For the last year plus, much of the talk in Washington has been about the impeachment of President Trump. Just recently the House of Representatives finally signed and delivered the two articles of impeachment to the Senate – one for abuse of power and another for obstruction of justice, all stemming from a phone call that President Trump made with Ukrainian President Volodymyr Zelensky, in which he supposedly was pressuring their country to look into former Vice President Joe Biden, who just so happens to be running in the 2020 Democratic primary elections.

But let’s be blunt here – there is really nothing there. Detractors would be quick to dismiss the fact that Joe Biden himself bragged about withholding money from Ukraine in the past, a fact that is clearly evident and saved for all time on video, but the fact of the matter is that Trump did in fact have something legitimate to investigate, especially considering the inaction on this issue by the previous administration (for obvious reasons).

And people are also quick to jump on the fact that Trump is simply being opportunistic by singling out Biden’s son Hunter and his job at a Ukrainian energy company, but evidence also clearly shows that the questions surrounding Hunter are 100% legitimate. You’ve got to be crazy to just dismiss the fact that Hunter Biden, a man with no experience in the energy industry, is seemingly randomly on the board of Burisma, the aforementioned Ukrainian energy company. Add to the fact that he was making $50k a month, and something definitely seems fishy there, no matter what way you look at it.

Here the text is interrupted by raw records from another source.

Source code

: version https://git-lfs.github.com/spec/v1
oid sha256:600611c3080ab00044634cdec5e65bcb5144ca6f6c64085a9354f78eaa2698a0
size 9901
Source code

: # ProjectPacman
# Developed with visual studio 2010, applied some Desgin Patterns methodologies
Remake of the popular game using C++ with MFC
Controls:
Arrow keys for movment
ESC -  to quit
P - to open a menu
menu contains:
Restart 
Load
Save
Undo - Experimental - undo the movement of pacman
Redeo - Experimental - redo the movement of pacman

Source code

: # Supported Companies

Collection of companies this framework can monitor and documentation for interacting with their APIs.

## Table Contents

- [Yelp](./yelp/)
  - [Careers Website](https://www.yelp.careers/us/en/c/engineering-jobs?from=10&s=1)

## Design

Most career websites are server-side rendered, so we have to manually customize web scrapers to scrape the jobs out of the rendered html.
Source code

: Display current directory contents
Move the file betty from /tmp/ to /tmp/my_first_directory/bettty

So from the actual “probable cause” portion of this entire story, it makes sense that Trump wants to look into this sort of thing. But Democrats simply take a legitimate phone conversation (and likely one that didn’t have much weight in general) and suddenly are spinning it into a large abuse of power, all thanks to a whistleblower who in all likelihood was and still is a democratic plant.

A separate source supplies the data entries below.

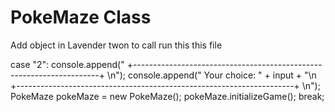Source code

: # PokeMaze Class
Add object in Lavender twon to call run this this file

case "2":
console.append("  +---------------------------------------------------------------------+  \n");
console.append("    Your choice: " + input
          + "\n  +---------------------------------------------------------------------+  \n");
PokeMaze pokeMaze = new PokeMaze();
pokeMaze.initializeGame();
break;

We also know just how fruitless this impeachment trial will be simply looking at the math involved in actually getting Trump impeached. For Trump to be successfully impeached on either of the two articles of impeachment, he needs 67 senators to convict him, something that is just about impossible given that Republicans already have a solid majority in the Senate – even if the Democrats had the same majority of 53 to 47, successful impeachment is still pretty farfetched given the lack of truly damaging information.

But that didn’t stop the democrats from pushing the impeachment articles through the House, and it won’t stop the democrats from continuing to make a big deal over the impeachment trial as it goes through the Senate. The fact of the matter is that democrats want to damage Trump and his legacy. Regardless of how you feel Trump is doing for the country, it is obviously in the democrats’ best interests to undermine any success – perceived or otherwise – to voters, especially in an election year.

No matter how the impeachment trial turns out – with an overwhelming likelihood that Trump is acquitted of all impeachment offenses, the democrats will have achieved what they wanted, and that is to bring Trump down and make him look worse than he really is. However, this ironically does come at the expense of a few democratic primary candidates who are sitting U.S. senators and thus have to take time off of the campaign trail to sit through the impeachment hearings, no matter how long they take.

And what is even more ironic is the fact that one of the democratic candidates who will not run into this issue is former Vice President Joe Biden. Yup, you read that right – the very person from which all of these chains of events stemmed from, has the fast lane to securing the nomination, in what has been a truly crazy year plus. Although no one knows with absolute certainty about how the rest of this year unfolds, particular with regards to the 2020 election, it is fairly obvious to anyone with an objective mind that the impeachment in particular is as much of a political power move as any.